Reflective Practice: A Vital Skill for Every Aspiring Psychologist

Reflective practice is a core skill for any psychologist. Whether you’re aiming to become a therapist, clinical psychologist, or working in research, educational, occupational or forensic settings, it’s a good skill to learn. At its heart, reflective practice involves actively thinking about an experience, particularly one you want to learn from, in order to improve your professional approach.

This means taking the time to pause and examine what happened, your role in it, and how you felt and thought during the experience. It includes evaluating your behaviour, noticing your emotional responses, and analysing your decisions. Through this process, you can identify what went well, what could have been different, and, importantly, what you might change in future similar situations.

Reflection is a structured process of analysing, questioning, and reframing. It enables you to grow not only in self-awareness but also in skill, confidence, and effectiveness. This is known as reflective learning, and it supports continual development across all areas of psychological practice.

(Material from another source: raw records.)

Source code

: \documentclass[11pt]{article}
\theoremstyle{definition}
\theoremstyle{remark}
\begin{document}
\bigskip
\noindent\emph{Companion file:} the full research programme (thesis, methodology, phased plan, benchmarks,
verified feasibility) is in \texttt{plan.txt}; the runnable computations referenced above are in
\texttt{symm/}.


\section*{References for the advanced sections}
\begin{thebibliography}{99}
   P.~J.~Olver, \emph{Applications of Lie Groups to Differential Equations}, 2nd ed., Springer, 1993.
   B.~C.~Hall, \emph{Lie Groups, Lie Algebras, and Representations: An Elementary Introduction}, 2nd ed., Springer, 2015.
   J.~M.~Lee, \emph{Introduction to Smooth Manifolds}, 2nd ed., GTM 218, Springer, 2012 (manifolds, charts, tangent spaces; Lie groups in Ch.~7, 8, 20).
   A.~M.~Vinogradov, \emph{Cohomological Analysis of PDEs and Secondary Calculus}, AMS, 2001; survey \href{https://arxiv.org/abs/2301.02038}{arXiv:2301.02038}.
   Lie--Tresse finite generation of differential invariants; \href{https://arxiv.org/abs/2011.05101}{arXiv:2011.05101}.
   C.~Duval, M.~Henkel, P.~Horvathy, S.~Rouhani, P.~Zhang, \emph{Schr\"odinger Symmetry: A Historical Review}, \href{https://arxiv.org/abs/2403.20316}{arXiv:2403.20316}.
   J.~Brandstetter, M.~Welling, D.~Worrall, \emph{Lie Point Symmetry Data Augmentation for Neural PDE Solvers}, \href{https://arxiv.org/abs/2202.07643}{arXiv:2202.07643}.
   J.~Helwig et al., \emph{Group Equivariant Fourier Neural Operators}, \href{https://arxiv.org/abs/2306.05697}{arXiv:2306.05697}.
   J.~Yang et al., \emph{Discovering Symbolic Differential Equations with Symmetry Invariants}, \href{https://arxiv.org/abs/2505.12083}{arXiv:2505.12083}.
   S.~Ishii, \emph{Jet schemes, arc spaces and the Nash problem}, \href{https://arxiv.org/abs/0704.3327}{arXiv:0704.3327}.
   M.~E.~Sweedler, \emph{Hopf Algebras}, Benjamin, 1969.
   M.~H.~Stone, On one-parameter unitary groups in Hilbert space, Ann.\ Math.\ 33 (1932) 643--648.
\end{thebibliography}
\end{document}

Why Reflective Practice Matters in Psychology

While reflective practice is often associated with therapeutic training, it is used across all branches of psychology. Whether you’re working with clients, managing a research team, designing behaviour change interventions, or consulting in organisations, being reflective supports:

  • Improved decision-making
  • Greater empathy and self-awareness
  • Ethical sensitivity and professionalism
  • Ongoing learning and adaptability

Learning to be a reflective practitioner is, therefore, not just a course requirement, it’s a core skill for growth throughout your career as a psychologist.

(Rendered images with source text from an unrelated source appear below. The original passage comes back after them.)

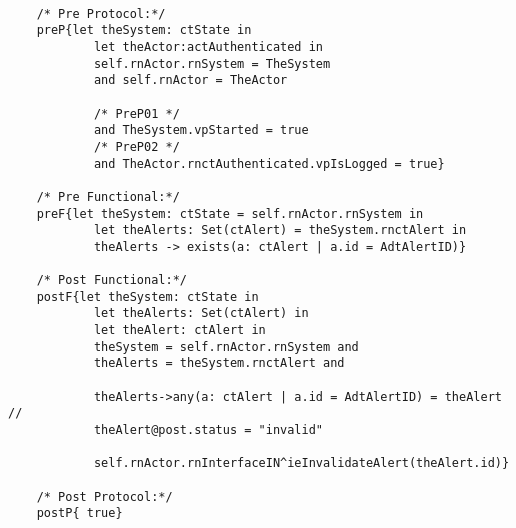 	\scriptsize
	\vspace{0.5cm}
	\begin{lstlisting}[style=MessirStyle,firstnumber=auto,captionpos=b,caption={\msrmessir (MCL-oriented) specification of the operation \emph{oeInvalidateAlert}.},label=OM-actCoordinator-oeInvalidateAlert-MCL-LST]

	/* Pre Protocol:*/ 
	preP{let theSystem: ctState in
	  		let theActor:actAuthenticated in
	  		self.rnActor.rnSystem = TheSystem
	  		and self.rnActor = TheActor
	  
			/* PreP01 */
	  		and TheSystem.vpStarted = true
			/* PreP02 */
	  		and TheActor.rnctAuthenticated.vpIsLogged = true}
	
	/* Pre Functional:*/
	preF{let theSystem: ctState = self.rnActor.rnSystem in
	  		let theAlerts: Set(ctAlert) = theSystem.rnctAlert in
	  		theAlerts -> exists(a: ctAlert | a.id = AdtAlertID)}
	
	/* Post Functional:*/ 
	postF{let theSystem: ctState in
	  		let theAlerts: Set(ctAlert) in
	  		let theAlert: ctAlert in
	  		theSystem = self.rnActor.rnSystem and
	  		theAlerts = theSystem.rnctAlert and
	  		
	  		theAlerts->any(a: ctAlert | a.id = AdtAlertID) = theAlert //
	  		theAlert@post.status = "invalid"
	  		
	  		self.rnActor.rnInterfaceIN^ieInvalidateAlert(theAlert.id)}
	
	/* Post Protocol:*/ 
	postP{ true}
	
	\end{lstlisting}
	\normalsize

How Students Can Practise Reflective Thinking

Psychology students are already developing the habits of critical thinking and evidence-based analysis. Reflective practice builds on this by encouraging you to apply that critical lens to your own experiences, whether in academic work, placements, personal interactions, or your own emotional responses to what you’re studying.

Here are some practical ways to start:

Keep a Reflective Journal

Journaling helps you ‘get your thoughts out of your head’ and onto the page. This can reduce cognitive and emotional overload and often leads to greater clarity. Whether you use a traditional notebook, a digital diary, or record voice notes, the format doesn’t matter, what’s important is that you create a space for reflection.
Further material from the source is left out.